I name thee, O Sakoontalâ! and all at once is said.”

From the author of this drama we have two other pieces worthy of his fame, “the Hero and the Nymph” and a popular comedy. His era was the golden age of the Hindoo theatre.

Other noted plays, a few out of many, are “the Toy Cart,” a domestic drama with a public underplot; “the Signet of the Minister,” which had a political bearing; “the Stolen Marriage;” and an allegorical play, “the Moonrise of Science.”

The Hindoo Drama, the invention of which was ascribed to an ancient sage inspired by Brahma himself, consisted at first of music, dancing, and pantomime. An outcome of the prevailing mythology, it was made a feature of the Indian festivals, and from very early rude beginnings of which we have no remains gradually progressed to the perfection with which Kâlidâsa invested it. Unfolding the inner life of the people and illustrating their peculiar institutions, it is at once interesting and valuable, original, and in its delineations of character strikingly true to nature. Love is its principal subject; and, what is markedly characteristic, its denouements are always happy. Tragedy is foreign to the Hindoo stage.

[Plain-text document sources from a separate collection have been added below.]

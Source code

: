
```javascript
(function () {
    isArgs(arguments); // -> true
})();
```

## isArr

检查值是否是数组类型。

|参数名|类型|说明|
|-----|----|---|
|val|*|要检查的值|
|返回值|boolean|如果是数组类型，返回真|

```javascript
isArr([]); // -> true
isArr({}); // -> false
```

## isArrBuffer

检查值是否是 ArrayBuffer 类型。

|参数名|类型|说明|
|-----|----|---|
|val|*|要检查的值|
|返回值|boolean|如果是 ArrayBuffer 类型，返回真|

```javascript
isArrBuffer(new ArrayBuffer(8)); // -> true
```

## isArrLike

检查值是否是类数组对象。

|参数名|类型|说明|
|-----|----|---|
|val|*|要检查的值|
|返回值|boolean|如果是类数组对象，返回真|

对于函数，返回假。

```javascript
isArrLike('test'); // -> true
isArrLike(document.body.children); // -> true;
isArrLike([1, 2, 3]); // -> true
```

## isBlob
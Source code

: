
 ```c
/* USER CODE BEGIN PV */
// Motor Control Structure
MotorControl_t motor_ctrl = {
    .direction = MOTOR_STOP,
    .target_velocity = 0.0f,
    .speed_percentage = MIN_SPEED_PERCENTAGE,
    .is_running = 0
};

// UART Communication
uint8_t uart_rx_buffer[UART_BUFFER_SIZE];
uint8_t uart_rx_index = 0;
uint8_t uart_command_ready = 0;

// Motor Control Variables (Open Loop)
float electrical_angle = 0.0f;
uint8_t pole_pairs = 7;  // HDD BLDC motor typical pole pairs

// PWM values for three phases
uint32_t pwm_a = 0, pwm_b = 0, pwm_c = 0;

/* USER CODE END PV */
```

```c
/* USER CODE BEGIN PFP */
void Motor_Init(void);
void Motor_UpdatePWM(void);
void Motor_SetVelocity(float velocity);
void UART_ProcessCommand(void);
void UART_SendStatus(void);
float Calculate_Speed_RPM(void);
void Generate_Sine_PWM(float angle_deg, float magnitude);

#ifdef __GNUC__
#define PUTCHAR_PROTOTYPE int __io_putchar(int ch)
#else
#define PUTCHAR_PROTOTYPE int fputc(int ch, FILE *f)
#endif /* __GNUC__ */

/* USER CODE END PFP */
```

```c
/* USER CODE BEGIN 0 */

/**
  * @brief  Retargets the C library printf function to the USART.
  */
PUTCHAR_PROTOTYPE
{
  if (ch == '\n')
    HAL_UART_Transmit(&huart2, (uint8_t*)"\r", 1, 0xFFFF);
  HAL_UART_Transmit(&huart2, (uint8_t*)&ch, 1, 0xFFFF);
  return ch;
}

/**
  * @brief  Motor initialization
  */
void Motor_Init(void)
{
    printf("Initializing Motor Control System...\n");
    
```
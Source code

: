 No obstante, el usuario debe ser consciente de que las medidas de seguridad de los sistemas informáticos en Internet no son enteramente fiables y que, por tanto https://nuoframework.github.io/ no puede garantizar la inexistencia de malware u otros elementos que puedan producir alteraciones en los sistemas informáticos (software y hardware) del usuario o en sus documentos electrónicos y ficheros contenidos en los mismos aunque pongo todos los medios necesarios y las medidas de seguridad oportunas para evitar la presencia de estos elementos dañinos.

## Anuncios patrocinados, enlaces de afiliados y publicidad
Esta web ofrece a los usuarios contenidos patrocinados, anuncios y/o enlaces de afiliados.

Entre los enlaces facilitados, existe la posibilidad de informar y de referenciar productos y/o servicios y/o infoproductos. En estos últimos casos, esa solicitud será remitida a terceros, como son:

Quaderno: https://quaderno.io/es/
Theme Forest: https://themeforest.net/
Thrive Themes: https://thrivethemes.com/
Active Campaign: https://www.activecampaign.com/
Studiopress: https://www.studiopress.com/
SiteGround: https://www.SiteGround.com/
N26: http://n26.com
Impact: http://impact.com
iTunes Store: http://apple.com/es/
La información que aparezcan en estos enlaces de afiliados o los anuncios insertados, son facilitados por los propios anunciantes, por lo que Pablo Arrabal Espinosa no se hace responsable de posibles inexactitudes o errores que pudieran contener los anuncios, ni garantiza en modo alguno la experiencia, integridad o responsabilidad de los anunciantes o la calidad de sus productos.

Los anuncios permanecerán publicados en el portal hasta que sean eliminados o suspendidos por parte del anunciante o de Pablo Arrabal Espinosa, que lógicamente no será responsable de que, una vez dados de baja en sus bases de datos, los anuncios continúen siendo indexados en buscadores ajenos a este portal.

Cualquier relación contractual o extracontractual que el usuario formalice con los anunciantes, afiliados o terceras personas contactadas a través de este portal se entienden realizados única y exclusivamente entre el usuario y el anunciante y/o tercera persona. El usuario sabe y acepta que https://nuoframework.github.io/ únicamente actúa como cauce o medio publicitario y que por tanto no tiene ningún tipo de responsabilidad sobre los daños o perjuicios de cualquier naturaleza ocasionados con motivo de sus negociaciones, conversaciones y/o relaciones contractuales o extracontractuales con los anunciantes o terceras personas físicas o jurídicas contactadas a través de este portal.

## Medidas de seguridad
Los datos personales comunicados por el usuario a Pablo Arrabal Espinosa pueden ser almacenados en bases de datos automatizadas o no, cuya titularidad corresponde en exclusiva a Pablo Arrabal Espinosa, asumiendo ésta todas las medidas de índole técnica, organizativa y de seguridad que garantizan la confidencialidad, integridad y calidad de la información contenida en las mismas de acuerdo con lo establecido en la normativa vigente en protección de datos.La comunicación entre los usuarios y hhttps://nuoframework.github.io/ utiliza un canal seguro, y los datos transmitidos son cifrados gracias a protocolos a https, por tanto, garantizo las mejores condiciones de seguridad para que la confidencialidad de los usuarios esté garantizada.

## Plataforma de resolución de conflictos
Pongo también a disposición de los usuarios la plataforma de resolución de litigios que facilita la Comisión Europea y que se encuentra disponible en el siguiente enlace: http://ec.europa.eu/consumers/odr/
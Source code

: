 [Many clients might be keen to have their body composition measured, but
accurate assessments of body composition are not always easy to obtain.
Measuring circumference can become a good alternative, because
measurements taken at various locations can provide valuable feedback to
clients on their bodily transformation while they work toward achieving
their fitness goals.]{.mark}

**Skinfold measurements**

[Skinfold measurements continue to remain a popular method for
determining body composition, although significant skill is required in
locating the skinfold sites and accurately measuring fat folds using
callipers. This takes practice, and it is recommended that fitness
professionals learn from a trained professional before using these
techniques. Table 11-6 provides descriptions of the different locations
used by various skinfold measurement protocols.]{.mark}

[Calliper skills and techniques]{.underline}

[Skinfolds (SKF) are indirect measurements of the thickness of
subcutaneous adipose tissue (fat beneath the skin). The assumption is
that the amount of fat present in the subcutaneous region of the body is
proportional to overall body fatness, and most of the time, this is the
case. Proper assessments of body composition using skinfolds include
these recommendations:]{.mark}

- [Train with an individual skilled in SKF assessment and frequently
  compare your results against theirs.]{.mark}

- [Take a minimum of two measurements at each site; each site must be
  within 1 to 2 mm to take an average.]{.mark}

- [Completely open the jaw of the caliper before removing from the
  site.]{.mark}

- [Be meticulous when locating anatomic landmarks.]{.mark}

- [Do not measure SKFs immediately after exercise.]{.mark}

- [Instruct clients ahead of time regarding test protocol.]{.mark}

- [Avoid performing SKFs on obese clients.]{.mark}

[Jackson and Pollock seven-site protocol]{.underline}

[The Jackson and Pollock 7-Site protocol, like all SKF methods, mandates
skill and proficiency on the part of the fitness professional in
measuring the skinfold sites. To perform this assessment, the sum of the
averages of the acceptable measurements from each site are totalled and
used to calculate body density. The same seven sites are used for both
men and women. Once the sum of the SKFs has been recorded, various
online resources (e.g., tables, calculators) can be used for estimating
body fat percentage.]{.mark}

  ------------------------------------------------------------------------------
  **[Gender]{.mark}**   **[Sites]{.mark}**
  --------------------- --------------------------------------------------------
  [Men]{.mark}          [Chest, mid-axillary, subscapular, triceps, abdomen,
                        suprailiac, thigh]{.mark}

The Indian plays began and closed with a benediction or prayer; in many cases there was a preliminary account of the author, or a colloquy between the manager and one of the actors, leading the way to the play itself. The heroes were generally kings or deities. As foils to these, it was usual to introduce mountebanks or buffoons, and as such Brahmans were made to figure. The Hindoo dramatists did not hesitate to set forth their priests in a ridiculous light; a remarkable fact, when we remember that the drama in India was a semi-religious institution, and that the managers of companies were usually themselves Brahmans. The playwright who in Greece should have taken such liberties with his religious superiors would have run the risk of being driven from the stage, if indeed he were not more seriously handled by an indignant audience.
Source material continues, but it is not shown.